Cosmic Reionization Shaped Dwarf Galaxy Evolution in Predictable Ways
A new simulation study reveals that ancient radiation from the early universe left permanent fingerprints on dwarf galaxies—some stopped forming stars entirely while others recovered. The findings provide a roadmap for understanding galaxy formation that could improve models used in cosmology research and telescope observation planning.
Originaltitel: Co-evolution of baryons and dark matter haloes of LYRA dwarf galaxies
ABSTRACT We use the extremely high-resolution ($m_{\rm baryon}=4\rm {M}_\odot$) LYRA cosmological galaxy formation simulations of six dwarf galaxies with $M_{\rm 200c}\sim 10^9\rm {M}_\odot$ at $z=0$ to investigate their stellar assembly histories. Based on the stellar ages at $z=0$, $40\!-\!100~{{\ \rm per\ cent}}$ of their stellar mass formed by reionization, when star formation (SF) is abruptly suppressed. Depending on their halo mass evolution, some of these dwarfs reignite SF post-reionization (rejuvenators), while others remain quenched (reionization relics). However, relics can still grow by more than 50 per cent in stellar mass through mergers post-reionization.
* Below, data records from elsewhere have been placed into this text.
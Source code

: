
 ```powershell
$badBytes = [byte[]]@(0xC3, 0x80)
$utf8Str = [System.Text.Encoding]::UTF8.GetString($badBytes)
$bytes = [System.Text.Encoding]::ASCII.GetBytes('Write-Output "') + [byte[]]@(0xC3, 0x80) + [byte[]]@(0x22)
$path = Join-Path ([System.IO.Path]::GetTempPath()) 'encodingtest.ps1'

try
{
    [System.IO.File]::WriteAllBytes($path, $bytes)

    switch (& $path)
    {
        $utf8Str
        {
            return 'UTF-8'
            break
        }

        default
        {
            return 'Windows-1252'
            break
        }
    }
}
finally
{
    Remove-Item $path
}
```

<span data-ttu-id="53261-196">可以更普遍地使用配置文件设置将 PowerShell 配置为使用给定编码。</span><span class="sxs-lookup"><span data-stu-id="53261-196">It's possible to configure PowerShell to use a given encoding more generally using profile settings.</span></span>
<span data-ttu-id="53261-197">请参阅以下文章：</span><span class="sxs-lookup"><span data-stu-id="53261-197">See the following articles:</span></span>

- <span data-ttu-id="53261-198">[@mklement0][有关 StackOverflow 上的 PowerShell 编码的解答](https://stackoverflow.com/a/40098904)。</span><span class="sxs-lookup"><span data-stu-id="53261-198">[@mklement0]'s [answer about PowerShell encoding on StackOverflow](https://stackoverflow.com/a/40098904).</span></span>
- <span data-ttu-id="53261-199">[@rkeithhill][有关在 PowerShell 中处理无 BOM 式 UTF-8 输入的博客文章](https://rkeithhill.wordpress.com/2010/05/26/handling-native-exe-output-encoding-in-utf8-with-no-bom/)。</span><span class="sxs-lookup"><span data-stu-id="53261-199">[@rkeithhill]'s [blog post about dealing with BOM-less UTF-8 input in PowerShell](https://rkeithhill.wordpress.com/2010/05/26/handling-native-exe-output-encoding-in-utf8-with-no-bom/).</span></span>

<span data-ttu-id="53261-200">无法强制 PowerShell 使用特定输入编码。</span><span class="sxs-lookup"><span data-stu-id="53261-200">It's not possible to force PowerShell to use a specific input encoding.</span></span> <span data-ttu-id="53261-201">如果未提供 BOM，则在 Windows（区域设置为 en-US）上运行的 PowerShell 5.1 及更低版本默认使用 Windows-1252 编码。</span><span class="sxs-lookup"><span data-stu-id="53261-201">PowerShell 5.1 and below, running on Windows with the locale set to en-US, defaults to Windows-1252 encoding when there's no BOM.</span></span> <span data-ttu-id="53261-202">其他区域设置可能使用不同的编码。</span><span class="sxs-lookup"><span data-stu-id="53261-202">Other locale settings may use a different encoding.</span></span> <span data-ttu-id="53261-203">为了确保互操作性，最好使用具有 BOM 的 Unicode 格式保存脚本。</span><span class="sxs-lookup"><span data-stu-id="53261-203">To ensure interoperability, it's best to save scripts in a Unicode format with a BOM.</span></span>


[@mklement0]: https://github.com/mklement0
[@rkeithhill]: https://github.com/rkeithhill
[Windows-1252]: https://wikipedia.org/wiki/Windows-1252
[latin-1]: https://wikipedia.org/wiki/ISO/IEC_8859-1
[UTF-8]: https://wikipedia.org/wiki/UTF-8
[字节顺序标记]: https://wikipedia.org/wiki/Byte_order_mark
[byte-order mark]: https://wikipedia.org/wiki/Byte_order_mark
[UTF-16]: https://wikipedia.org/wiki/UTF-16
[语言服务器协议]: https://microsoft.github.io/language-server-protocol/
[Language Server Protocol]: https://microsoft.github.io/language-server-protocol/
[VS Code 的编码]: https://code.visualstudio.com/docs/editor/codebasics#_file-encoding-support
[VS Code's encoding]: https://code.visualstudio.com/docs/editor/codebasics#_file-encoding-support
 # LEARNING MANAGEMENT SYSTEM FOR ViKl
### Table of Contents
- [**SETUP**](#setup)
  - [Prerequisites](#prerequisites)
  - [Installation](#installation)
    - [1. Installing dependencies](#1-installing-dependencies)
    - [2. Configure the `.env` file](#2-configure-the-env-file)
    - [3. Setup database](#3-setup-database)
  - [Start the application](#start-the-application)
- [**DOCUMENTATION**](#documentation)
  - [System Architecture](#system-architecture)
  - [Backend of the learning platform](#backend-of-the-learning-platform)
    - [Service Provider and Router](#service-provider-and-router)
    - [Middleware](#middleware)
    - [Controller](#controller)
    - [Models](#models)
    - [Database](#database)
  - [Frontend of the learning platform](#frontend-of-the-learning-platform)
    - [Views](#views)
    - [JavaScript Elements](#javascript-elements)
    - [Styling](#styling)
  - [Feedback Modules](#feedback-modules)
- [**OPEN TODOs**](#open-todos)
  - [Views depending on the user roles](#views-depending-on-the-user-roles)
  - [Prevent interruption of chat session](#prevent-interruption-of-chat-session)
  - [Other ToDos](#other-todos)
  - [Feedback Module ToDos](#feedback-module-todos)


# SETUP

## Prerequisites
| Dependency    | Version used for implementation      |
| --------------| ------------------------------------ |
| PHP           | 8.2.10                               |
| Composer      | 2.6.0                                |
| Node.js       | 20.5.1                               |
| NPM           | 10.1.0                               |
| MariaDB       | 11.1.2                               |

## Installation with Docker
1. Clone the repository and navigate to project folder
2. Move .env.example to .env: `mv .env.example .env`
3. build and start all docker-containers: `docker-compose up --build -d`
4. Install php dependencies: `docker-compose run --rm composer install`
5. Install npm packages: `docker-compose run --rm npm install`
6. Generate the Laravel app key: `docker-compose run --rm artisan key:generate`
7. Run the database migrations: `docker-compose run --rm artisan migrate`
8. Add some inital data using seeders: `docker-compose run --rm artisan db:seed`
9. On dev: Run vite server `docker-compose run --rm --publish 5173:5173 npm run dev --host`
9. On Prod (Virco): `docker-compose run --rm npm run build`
We find strong correlations between metallicity distributions and the fraction of stars formed post-reionization ($f_{\rm post-reio}^\star$), with relics having lower median $\rm [Fe/H]$ and a prominent low-metallicity tail. Moreover, the shape of the galaxies at $z=0$ also correlates with their $f_{\rm post-reio}^\star$, with rejuvenators showing more spherical stellar distribution than relics. This difference arises only post-reionization when rejuvenators become rounder with more SF activity. Similarly, the shape of dark matter (DM) haloes in the inner regions display more spherical distributions in rejuvenators than in relics. While haloes become rounder than their collision-less DM-only counterparts, this evolution is stronger in rejuvenators. Finally, we find no correlation between SF activity and the formation of shallow DM density cores in these galaxies. These predictions can be tested using upcoming observational data. In particular, our results indicate that the scatter in the mass–metallicity relation in the low-mass regime is correlated with SF histories and the shape of galaxies.